Reproduce the records word for word, from the first line to the line containing "Home: False".

Saved entries:
*** Block opens ***

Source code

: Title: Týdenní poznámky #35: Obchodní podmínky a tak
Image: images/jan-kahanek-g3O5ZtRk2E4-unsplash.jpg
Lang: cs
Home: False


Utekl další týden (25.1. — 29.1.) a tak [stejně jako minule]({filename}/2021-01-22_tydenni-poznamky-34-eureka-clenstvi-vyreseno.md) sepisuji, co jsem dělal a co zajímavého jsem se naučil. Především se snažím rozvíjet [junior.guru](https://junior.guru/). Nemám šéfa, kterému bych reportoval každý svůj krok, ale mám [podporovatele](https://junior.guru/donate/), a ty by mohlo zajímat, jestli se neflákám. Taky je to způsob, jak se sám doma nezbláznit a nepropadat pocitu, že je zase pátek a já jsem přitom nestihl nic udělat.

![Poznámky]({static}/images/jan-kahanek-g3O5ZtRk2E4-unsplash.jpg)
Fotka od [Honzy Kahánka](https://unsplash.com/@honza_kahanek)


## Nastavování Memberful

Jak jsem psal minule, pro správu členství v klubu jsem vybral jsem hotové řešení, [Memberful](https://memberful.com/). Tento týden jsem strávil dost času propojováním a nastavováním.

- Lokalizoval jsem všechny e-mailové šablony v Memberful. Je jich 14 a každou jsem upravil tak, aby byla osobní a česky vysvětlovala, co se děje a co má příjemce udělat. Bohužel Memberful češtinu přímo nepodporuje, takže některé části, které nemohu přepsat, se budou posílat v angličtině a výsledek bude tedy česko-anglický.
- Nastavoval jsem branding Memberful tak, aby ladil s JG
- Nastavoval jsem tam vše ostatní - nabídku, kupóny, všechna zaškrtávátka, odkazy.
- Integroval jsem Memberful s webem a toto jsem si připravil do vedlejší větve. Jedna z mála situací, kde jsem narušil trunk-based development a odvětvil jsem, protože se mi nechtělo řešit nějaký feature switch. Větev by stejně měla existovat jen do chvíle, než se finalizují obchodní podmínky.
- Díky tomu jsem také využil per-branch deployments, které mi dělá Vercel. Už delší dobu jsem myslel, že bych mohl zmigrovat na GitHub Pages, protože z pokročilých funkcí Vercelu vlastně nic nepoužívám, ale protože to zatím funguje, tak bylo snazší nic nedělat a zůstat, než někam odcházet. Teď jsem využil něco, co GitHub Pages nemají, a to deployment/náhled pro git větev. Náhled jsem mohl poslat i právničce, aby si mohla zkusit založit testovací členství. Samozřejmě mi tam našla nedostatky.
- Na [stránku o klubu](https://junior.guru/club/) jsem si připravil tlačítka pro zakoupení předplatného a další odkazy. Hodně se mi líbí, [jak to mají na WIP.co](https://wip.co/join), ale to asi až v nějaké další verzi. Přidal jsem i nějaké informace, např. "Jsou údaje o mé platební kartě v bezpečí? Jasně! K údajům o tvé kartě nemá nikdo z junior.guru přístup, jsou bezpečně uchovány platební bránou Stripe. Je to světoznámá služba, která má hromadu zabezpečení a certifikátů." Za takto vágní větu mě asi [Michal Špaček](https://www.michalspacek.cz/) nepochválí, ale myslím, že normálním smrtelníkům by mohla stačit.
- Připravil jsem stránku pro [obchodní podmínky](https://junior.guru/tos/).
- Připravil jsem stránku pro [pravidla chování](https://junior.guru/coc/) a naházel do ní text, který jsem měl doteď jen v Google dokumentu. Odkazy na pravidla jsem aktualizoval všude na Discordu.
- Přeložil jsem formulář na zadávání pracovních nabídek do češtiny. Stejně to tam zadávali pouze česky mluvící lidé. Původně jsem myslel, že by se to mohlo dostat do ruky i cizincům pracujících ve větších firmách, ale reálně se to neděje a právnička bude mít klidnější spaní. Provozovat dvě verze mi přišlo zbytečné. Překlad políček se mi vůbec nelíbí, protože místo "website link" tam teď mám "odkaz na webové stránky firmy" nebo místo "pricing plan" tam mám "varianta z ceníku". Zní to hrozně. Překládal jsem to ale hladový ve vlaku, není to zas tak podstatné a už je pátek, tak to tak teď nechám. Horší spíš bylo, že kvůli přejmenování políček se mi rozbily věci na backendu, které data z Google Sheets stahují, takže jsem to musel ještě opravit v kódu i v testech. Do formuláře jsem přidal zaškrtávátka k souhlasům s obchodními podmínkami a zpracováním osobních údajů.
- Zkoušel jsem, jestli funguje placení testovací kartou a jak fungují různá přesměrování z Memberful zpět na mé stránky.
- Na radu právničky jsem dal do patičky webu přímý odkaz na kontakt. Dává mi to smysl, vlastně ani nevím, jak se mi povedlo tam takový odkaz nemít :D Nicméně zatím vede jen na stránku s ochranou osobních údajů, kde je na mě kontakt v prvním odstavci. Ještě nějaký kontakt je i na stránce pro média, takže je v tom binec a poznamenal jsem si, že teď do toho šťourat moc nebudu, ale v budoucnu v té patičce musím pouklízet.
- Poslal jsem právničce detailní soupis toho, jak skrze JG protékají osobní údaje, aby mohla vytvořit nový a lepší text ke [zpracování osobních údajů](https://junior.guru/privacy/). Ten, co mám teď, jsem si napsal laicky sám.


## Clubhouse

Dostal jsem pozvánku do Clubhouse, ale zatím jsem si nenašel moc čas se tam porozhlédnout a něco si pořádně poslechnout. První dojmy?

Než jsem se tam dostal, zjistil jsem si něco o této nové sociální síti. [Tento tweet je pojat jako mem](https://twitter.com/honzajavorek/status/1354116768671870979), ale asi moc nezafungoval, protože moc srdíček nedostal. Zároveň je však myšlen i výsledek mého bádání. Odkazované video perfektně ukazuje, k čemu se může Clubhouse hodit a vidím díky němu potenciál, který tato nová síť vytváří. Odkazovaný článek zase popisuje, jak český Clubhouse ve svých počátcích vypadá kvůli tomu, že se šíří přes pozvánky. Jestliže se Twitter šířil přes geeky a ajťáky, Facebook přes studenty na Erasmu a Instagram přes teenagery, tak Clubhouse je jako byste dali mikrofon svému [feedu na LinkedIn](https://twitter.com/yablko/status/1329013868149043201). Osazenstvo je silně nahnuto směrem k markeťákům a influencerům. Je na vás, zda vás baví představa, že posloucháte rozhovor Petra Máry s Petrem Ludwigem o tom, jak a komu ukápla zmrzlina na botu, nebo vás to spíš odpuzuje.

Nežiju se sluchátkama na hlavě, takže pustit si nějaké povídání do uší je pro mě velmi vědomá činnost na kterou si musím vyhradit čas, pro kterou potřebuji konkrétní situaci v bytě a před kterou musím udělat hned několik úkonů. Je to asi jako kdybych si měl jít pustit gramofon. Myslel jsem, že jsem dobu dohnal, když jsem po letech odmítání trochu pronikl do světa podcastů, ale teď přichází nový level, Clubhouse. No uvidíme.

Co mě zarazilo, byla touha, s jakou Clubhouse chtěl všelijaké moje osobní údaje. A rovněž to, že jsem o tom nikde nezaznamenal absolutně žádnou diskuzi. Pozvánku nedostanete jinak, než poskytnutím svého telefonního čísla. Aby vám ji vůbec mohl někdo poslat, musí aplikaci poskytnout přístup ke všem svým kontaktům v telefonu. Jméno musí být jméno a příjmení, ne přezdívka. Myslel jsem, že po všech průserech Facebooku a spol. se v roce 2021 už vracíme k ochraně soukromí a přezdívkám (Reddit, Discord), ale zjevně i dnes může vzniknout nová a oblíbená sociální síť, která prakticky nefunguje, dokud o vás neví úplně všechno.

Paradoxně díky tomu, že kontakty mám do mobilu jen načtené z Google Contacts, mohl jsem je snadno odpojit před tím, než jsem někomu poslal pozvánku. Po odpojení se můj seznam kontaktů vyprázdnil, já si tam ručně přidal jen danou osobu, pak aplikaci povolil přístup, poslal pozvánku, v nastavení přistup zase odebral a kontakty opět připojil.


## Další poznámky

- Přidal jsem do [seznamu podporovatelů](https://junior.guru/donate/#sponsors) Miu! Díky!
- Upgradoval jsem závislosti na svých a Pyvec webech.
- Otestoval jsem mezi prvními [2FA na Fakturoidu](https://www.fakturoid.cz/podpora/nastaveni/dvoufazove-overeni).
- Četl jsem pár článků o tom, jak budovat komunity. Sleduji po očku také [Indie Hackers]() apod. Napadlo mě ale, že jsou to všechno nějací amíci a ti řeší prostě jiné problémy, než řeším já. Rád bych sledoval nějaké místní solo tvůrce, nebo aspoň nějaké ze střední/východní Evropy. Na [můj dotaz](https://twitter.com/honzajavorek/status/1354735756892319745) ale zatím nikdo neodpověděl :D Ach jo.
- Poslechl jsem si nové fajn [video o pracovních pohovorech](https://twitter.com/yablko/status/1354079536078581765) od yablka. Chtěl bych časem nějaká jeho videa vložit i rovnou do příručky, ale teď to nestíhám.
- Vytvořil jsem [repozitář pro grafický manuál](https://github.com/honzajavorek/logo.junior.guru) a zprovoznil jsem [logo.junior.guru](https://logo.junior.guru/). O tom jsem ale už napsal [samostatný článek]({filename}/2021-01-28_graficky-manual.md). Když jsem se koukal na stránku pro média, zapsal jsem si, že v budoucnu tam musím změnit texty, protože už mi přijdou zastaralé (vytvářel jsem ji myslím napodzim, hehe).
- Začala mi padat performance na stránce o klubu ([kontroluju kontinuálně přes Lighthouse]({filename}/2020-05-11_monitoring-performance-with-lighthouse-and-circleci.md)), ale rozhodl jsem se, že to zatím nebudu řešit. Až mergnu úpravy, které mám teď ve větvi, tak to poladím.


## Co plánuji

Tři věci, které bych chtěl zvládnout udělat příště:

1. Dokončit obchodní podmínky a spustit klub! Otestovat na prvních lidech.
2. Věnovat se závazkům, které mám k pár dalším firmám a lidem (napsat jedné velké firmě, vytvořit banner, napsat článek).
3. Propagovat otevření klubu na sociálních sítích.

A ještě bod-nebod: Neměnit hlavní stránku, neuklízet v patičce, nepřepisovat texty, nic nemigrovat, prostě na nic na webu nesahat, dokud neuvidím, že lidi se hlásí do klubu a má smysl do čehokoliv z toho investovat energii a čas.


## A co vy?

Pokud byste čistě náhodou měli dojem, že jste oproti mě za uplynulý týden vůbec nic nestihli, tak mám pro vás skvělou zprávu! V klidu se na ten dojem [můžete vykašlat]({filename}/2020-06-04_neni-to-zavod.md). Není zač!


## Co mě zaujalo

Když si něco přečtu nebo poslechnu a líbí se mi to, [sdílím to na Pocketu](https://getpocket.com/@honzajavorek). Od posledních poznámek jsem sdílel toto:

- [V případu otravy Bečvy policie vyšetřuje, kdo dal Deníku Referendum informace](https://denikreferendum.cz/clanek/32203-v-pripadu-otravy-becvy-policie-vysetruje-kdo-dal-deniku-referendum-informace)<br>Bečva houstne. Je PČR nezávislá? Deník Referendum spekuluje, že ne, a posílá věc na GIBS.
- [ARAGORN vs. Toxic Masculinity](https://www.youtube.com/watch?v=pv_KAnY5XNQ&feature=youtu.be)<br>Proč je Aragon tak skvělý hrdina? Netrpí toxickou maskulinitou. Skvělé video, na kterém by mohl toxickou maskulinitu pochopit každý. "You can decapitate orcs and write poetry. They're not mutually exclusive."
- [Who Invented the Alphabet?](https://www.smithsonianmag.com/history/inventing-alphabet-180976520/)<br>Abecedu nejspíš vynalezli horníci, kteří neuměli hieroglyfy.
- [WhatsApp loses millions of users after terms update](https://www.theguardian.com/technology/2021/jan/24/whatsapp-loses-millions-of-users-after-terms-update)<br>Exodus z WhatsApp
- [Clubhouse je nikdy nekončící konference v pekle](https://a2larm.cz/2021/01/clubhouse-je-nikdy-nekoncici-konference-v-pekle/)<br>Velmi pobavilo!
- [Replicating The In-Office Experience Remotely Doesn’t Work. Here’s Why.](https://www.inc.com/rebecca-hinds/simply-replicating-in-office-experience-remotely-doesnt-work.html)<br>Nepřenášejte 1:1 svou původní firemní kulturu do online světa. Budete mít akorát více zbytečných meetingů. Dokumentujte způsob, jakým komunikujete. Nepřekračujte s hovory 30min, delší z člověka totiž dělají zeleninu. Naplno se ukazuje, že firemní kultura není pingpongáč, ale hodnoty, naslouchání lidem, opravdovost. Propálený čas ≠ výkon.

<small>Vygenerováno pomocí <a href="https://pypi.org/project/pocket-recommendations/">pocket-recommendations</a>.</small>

*** Block closes ***

Final answer:
Source code

: Title: Týdenní poznámky #35: Obchodní podmínky a tak
Image: images/jan-kahanek-g3O5ZtRk2E4-unsplash.jpg
Lang: cs
Home: False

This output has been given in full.